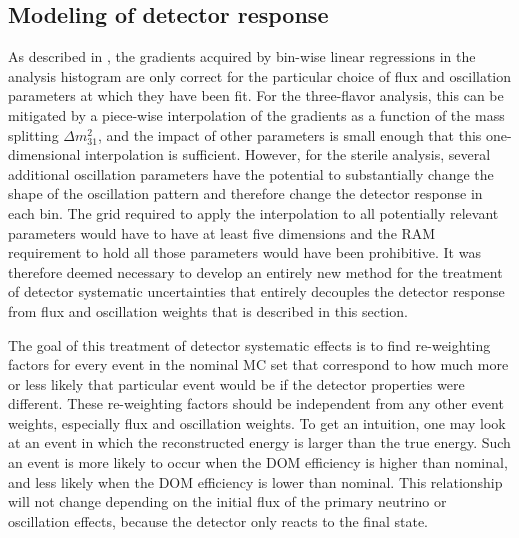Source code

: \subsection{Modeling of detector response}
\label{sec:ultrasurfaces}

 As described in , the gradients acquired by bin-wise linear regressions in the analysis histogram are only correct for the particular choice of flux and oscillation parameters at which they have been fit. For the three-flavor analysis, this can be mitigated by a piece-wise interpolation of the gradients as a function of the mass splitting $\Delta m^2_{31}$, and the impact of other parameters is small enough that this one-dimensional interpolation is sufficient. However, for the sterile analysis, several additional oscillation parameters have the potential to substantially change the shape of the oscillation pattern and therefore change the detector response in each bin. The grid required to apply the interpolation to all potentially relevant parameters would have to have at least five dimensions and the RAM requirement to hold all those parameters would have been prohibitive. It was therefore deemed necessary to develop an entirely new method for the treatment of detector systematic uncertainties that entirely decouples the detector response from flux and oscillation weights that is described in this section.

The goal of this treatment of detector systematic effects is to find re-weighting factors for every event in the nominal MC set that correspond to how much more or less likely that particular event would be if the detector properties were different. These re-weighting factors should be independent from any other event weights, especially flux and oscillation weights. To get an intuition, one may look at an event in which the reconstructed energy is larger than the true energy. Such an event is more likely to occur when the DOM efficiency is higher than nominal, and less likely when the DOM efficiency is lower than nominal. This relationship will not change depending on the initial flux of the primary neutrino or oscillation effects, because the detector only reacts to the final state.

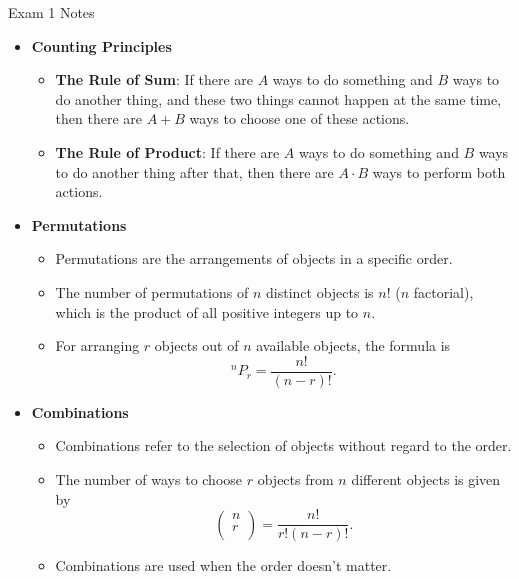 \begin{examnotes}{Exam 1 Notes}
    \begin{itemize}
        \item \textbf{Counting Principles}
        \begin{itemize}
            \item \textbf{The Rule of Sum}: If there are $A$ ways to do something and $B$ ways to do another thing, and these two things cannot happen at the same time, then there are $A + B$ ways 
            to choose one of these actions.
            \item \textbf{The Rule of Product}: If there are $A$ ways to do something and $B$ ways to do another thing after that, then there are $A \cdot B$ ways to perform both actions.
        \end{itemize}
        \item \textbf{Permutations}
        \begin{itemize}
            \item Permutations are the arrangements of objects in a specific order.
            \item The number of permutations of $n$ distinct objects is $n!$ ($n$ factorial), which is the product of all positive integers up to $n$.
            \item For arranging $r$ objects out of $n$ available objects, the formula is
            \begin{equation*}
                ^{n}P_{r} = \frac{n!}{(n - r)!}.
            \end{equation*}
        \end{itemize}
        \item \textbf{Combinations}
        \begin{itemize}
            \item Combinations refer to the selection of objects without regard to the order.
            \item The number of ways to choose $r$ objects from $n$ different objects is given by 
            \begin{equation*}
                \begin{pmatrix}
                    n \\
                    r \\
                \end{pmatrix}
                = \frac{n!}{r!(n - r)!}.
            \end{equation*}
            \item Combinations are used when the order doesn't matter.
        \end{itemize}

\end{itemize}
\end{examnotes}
========
▸ **YOUR ASSIGNMENT**:
Scan the preceding listing for the string "something" and copy every line where it occurs.

▸ **EXERCISE OUTPUT**:
            \item \textbf{The Rule of Sum}: If there are $A$ ways to do something and $B$ ways to do another thing, and these two things cannot happen at the same time, then there are $A + B$ ways 
            \item \textbf{The Rule of Product}: If there are $A$ ways to do something and $B$ ways to do another thing after that, then there are $A \cdot B$ ways to perform both actions.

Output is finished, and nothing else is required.